Plus grave, d'un point de vue théorique, Bettelheim est tellement persuadé de l'omniprésence de l' Oedipe, qu'il parle comme allant de soi d'un complexe d'Oedipe de la fille, sans signaler un instant que ce parallélisme n'a rien d'évident et que l'application a la fille - sous une forme inverse evidemment de ce que Freud a cru saisir des conflits inconscients du garçon avec les images parentales - n'a toujours été qu'un point très discutable  largement critiqué du vivant même de Freud, carrément refusé par un courant contemporain de la psychanalyse qui a tenté une approche moins phallocentrique de la sexualité. Ce thème d'un Oedipe féminin est plus que problématique. Comment s'opère chez la petite fille le « changement d'objet » qui la ferait, douloureusement mais nécessairement, passer d'un amour de la mère à un conflit avec elle?

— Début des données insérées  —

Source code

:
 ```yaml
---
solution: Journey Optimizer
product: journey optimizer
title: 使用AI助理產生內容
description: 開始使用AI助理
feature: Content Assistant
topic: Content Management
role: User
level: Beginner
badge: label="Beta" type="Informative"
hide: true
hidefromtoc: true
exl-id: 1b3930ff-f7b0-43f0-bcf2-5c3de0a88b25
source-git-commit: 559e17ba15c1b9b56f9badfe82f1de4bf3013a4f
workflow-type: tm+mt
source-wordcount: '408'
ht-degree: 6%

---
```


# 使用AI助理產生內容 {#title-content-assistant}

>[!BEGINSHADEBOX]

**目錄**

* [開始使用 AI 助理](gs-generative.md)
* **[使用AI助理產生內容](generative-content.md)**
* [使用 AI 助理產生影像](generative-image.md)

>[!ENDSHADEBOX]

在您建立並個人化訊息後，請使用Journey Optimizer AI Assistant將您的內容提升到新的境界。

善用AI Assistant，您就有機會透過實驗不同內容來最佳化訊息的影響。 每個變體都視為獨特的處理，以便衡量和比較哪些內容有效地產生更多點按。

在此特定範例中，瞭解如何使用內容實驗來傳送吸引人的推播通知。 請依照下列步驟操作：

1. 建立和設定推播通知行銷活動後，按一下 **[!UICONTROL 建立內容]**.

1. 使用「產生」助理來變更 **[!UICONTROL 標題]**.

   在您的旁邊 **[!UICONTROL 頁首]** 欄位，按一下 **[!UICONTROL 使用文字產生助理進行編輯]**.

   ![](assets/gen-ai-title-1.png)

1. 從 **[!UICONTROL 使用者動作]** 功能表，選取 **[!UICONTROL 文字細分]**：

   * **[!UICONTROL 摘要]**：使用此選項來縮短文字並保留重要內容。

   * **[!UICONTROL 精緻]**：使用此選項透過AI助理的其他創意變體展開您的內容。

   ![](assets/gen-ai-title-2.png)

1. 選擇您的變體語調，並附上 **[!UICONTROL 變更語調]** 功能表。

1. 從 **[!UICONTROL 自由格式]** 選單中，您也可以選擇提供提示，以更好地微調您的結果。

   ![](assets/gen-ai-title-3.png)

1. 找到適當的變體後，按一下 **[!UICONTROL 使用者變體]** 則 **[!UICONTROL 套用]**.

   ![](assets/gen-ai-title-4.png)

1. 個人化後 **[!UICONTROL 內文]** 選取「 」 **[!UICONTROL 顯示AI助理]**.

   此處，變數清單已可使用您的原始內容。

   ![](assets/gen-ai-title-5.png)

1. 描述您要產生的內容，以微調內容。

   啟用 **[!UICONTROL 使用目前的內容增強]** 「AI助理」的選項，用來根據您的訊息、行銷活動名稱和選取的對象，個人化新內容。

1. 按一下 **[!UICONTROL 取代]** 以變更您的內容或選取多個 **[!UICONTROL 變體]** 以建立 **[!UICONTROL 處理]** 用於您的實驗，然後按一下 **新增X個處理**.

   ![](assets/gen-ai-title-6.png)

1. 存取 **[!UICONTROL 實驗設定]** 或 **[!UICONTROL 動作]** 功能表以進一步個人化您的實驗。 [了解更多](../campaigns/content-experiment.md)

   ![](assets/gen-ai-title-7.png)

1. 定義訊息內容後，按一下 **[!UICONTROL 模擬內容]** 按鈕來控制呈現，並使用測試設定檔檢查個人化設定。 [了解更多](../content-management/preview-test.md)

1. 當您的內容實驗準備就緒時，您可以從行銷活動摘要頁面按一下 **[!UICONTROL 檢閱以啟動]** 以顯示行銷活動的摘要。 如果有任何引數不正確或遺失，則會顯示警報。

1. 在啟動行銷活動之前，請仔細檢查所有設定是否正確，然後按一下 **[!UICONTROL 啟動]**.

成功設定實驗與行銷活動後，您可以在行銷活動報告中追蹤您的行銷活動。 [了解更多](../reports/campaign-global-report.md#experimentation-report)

Et pourquoi s'opère-t-il? Ce fantasme de la jalousie de la mère qui devient l'objet de haine ne résulte-t-il pas d'une façon de concevoir filles et femmes comme de purs objet sexuels de la consommation mâle?
 

Nous gardons de ces interprétations un sentiment penible d'étroitesse, comme si toutes les histoires racontaient toujours même histoire. Se peut-il que tout l'inconscient présent dans l’ univers des contes se réduise à des conflits enfants-parents? A ces problèmes de personnes, à cet anthropomorphisme - toute apparitions animales « voulant dire » quelque chose d'humain- et enfin à ce renforcement du phallocentrisme?
 

Non! les contes sont aussi ouverture : ils comportent presque tous cette trappe vers l'ailleurs, par où notre imagination peut fuir, par où les images inattendues peuvent déborder. Cette particularité permet à une autre vie de l'inconscient de se trouver se manifester fragmentairement.
 

Car il y a une autre vie de l'inconscient, d'autres états de désir; il y a un inconscient totalement indifférent à l'oedipe. Il existe des désirs et du sentir qui échappent même à l'anthropomorphisme, qui se dérobent encore à une expression claire et donc à une prise de conscience autre qu'imagée. Ce désir, ces autres « sentir» sont en nous la « part maudite », la part sauvage en tout cas. Cet autre inconscient cherche moins à s'exprimer qu'à se réaliser et à se produire.
 

On trouve dans les contes ces images qui rendent compte d'un inconscient pré-individuel, non anthropomorphe, sauvage et mécanique. En nous, existent des désirs qui ne peuvent être nommés autrement que « désir de s'animaliser », de devenir arbre ou caillou, ou bien grenouille ou rat... et qui n'ont rien à voir avec tel ou tel stade de la libido, « désir de traverser plusieurs apparences», qui n'a rien à voir avec un fantasme de toute-puissance.
 

Le plaisir que procurent les contes et cette puissance générale de conviction qu'ils ont toujours s'expliquent aussi par cet accord avec cet inconscient non oedipien qu'il faut à tout prix éviter de traduire (ou plutôt d'adapter) en termes de complexe d'Oedipe. Laisser la forêt rester la forêt et le loup, la bête sauvage.